• **DATASET CONTENT**:
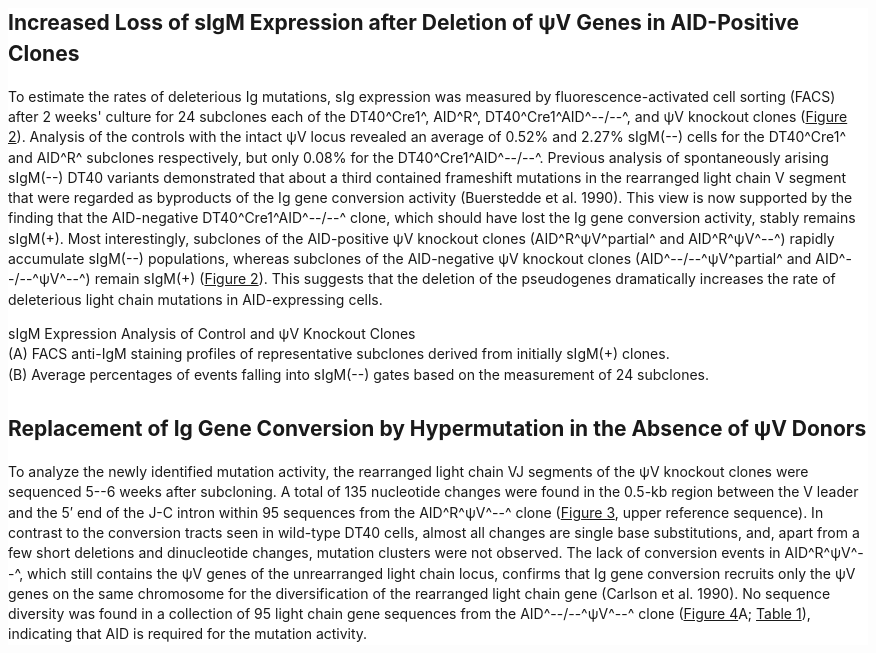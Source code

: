 ## Increased Loss of sIgM Expression after Deletion of ψV Genes in AID-Positive Clones

To estimate the rates of deleterious Ig mutations, sIg expression was
measured by fluorescence-activated cell sorting (FACS) after 2 weeks\'
culture for 24 subclones each of the DT40^Cre1^, AID^R^,
DT40^Cre1^AID^--/--^, and ψV knockout clones ([Figure
2](#pbio-0020179-g002)). Analysis of the controls with the intact ψV
locus revealed an average of 0.52% and 2.27% sIgM(--) cells for the
DT40^Cre1^ and AID^R^ subclones respectively, but only 0.08% for the
DT40^Cre1^AID^--/--^. Previous analysis of spontaneously arising
sIgM(--) DT40 variants demonstrated that about a third contained
frameshift mutations in the rearranged light chain V segment that were
regarded as byproducts of the Ig gene conversion activity (Buerstedde et
al. 1990). This view is now supported by the finding that the
AID-negative DT40^Cre1^AID^--/--^ clone, which should have lost the Ig
gene conversion activity, stably remains sIgM(+). Most interestingly,
subclones of the AID-positive ψV knockout clones (AID^R^ψV^partial^ and
AID^R^ψV^--^) rapidly accumulate sIgM(--) populations, whereas subclones
of the AID-negative ψV knockout clones (AID^--/--^ψV^partial^ and
AID^--/--^ψV^--^) remain sIgM(+) ([Figure 2](#pbio-0020179-g002)). This
suggests that the deletion of the pseudogenes dramatically increases the
rate of deleterious light chain mutations in AID-expressing cells.

sIgM Expression Analysis of Control and ψV Knockout Clones\
(A) FACS anti-IgM staining profiles of representative subclones derived
from initially sIgM(+) clones.\
(B) Average percentages of events falling into sIgM(--) gates based on
the measurement of 24 subclones.

## Replacement of Ig Gene Conversion by Hypermutation in the Absence of ψV Donors

To analyze the newly identified mutation activity, the rearranged light
chain VJ segments of the ψV knockout clones were sequenced 5--6 weeks
after subcloning. A total of 135 nucleotide changes were found in the
0.5-kb region between the V leader and the 5′ end of the J-C intron
within 95 sequences from the AID^R^ψV^--^ clone ([Figure
3](#pbio-0020179-g003), upper reference sequence). In contrast to the
conversion tracts seen in wild-type DT40 cells, almost all changes are
single base substitutions, and, apart from a few short deletions and
dinucleotide changes, mutation clusters were not observed. The lack of
conversion events in AID^R^ψV^--^, which still contains the ψV genes of
the unrearranged light chain locus, confirms that Ig gene conversion
recruits only the ψV genes on the same chromosome for the
diversification of the rearranged light chain gene (Carlson et al.
1990). No sequence diversity was found in a collection of 95 light chain
gene sequences from the AID^--/--^ψV^--^ clone ([Figure
4](#pbio-0020179-g004)A; [Table 1](#pbio-0020179-t001)), indicating that
AID is required for the mutation activity.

• **PROBLEM DESCRIPTION**: Print the data exactly, from its first line to the line containing "from initially sIgM(+) clones.\", both included. Omit the pictures.

• **RESULT OF THIS TASK**:
Source code

: ## Increased Loss of sIgM Expression after Deletion of ψV Genes in AID-Positive Clones

To estimate the rates of deleterious Ig mutations, sIg expression was
measured by fluorescence-activated cell sorting (FACS) after 2 weeks\'
culture for 24 subclones each of the DT40^Cre1^, AID^R^,
DT40^Cre1^AID^--/--^, and ψV knockout clones ([Figure
2](#pbio-0020179-g002)). Analysis of the controls with the intact ψV
locus revealed an average of 0.52% and 2.27% sIgM(--) cells for the
DT40^Cre1^ and AID^R^ subclones respectively, but only 0.08% for the
DT40^Cre1^AID^--/--^. Previous analysis of spontaneously arising
sIgM(--) DT40 variants demonstrated that about a third contained
frameshift mutations in the rearranged light chain V segment that were
regarded as byproducts of the Ig gene conversion activity (Buerstedde et
al. 1990). This view is now supported by the finding that the
AID-negative DT40^Cre1^AID^--/--^ clone, which should have lost the Ig
gene conversion activity, stably remains sIgM(+). Most interestingly,
subclones of the AID-positive ψV knockout clones (AID^R^ψV^partial^ and
AID^R^ψV^--^) rapidly accumulate sIgM(--) populations, whereas subclones
of the AID-negative ψV knockout clones (AID^--/--^ψV^partial^ and
AID^--/--^ψV^--^) remain sIgM(+) ([Figure 2](#pbio-0020179-g002)). This
suggests that the deletion of the pseudogenes dramatically increases the
rate of deleterious light chain mutations in AID-expressing cells.

sIgM Expression Analysis of Control and ψV Knockout Clones\
(A) FACS anti-IgM staining profiles of representative subclones derived
from initially sIgM(+) clones.\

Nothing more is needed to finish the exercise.